So it's something that would need to be evaluated.

JUDGE McDADE: Mr. Teagarden, are you saying that you wouldn't be able to estimate it without actually running the calculation for that particular SAMA, which is not something you could do here in your head?

MR. TEAGARDEN: Yes, your Honor. It could be dependant -- it's dependant upon how the risk is being increased, and how that relates to the mitigation that that SAMA candidate is providing.

DR. GHOSH: Could I add something? This is Tina Ghosh of the staff. That particular SAMA candidate mitigates steam generator rupture problems that might occur during a severe accident.

And there are actually potentially cost-beneficial SAMAs that are already in the FSEIS listed to mitigate exactly those types of accidents, and SAMA 025 would be a more costly way to mitigate those same types of accidents for which these other SAMA candidates are already identified. Just for some perspective.

MS. LIBERATORE: Going back to my hypothetical, please assume that the increase in OECR by a factor of three to seven is caused by an increase in population. Can you now answer my question as to what effect this OECR increase would have on the cost-beneficial-ness of IP2 SAMA 025?

MS. POTTS: If the increase in OECR was due to an increase in population, the population dose risk would also increase. I can't do the other part of your hypothetical, where you said it would not change.

(Transcript at 2525-28.) Particularly telling, New Yorks witness offered no opinion as this issue when asked by Ms.
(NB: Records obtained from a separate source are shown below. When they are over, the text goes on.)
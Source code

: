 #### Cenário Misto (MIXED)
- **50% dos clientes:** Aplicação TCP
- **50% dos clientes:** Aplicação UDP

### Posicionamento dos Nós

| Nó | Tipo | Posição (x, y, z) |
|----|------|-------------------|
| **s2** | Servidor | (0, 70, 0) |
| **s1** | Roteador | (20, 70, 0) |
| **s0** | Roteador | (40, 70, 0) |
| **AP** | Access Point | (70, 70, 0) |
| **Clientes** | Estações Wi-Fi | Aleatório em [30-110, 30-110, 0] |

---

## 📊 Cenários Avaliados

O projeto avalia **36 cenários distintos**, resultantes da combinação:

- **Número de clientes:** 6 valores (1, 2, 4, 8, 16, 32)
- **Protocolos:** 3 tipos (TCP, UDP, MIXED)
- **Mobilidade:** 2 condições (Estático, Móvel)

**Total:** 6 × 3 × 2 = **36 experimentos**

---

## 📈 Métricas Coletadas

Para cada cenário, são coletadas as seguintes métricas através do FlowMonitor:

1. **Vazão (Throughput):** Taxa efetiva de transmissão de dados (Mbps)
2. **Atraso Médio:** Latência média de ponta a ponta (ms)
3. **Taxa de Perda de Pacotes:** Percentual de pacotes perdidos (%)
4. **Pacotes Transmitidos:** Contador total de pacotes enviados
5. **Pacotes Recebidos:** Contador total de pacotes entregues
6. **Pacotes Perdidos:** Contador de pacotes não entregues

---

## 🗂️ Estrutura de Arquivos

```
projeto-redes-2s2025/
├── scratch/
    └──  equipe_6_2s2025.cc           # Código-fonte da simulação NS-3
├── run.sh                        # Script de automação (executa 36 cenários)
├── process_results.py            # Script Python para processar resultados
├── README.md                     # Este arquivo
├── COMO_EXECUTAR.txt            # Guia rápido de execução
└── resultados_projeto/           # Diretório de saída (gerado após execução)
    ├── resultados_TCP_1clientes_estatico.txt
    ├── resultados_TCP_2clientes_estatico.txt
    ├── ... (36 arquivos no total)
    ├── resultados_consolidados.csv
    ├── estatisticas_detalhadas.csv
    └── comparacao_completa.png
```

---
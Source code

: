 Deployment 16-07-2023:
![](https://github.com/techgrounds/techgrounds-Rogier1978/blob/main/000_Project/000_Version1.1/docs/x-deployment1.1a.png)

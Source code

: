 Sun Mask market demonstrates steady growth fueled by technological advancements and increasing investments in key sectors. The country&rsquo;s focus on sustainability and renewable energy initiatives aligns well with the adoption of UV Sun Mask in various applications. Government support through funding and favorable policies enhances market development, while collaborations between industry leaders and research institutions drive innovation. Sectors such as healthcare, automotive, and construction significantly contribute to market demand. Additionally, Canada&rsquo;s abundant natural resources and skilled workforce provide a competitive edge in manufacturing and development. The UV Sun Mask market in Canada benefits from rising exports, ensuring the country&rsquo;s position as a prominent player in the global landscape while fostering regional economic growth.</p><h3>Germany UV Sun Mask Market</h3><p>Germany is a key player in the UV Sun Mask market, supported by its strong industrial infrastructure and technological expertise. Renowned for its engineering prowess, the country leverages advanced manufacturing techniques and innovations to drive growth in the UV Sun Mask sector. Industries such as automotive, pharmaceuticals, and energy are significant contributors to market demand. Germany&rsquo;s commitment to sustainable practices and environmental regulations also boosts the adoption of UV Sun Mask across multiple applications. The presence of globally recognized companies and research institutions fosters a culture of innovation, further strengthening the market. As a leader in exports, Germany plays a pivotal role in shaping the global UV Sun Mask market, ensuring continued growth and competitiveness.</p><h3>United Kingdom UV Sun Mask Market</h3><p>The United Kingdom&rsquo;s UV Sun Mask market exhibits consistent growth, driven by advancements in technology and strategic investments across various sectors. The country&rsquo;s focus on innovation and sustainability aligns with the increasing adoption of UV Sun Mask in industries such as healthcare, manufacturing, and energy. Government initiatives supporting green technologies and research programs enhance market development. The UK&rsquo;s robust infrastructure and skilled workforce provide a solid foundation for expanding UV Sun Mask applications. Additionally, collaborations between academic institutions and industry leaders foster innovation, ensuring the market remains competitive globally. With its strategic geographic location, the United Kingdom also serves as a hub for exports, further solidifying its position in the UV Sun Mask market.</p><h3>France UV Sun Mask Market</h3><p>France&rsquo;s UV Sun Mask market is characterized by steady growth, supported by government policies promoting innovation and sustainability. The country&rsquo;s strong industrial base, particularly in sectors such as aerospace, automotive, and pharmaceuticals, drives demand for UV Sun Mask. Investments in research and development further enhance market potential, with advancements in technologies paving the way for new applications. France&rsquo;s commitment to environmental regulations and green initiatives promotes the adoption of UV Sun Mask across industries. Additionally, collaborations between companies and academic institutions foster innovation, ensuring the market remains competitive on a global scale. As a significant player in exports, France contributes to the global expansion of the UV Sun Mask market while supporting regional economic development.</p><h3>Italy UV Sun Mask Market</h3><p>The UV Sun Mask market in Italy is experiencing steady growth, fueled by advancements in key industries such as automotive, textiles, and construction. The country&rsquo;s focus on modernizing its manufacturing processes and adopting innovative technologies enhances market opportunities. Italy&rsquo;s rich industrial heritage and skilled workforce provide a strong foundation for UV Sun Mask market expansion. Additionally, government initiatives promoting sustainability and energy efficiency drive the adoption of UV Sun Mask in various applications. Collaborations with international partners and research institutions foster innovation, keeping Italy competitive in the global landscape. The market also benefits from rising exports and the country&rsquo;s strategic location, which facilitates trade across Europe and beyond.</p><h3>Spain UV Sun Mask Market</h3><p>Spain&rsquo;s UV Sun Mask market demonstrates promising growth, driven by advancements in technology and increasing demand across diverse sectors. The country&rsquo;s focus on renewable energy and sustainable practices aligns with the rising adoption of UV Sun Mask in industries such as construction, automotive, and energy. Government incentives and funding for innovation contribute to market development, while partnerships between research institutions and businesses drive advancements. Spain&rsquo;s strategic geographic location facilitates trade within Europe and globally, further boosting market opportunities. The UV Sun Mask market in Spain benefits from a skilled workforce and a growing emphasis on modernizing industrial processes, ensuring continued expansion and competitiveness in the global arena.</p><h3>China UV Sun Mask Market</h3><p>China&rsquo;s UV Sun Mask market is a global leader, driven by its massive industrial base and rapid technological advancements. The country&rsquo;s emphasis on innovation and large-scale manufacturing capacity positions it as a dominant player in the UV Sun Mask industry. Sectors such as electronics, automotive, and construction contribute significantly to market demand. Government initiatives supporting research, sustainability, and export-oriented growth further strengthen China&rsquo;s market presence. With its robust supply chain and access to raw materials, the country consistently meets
Liberatore. Ms. Liberatore did not even pose this question her witness, Dr.

Lemay, for this particular contention.

5.110 It seems quite clear from the testimony that there is no basis to conclude anything regarding the cost-beneficial analysis merely because the costs of a severe accident might increase. (Transcript at 2333, 2525-28.)

5.111 Although New York protests that it is not obligated to perform a SAMA analysis, this is no longer the contention admissibility stage. New York is obligated to present a prima facia case. New York and its witness stopped short of challenging the SAMA analysis conclusions. As such, this leaves no evidence to support a finding that the SAMA analysis was unreasonable.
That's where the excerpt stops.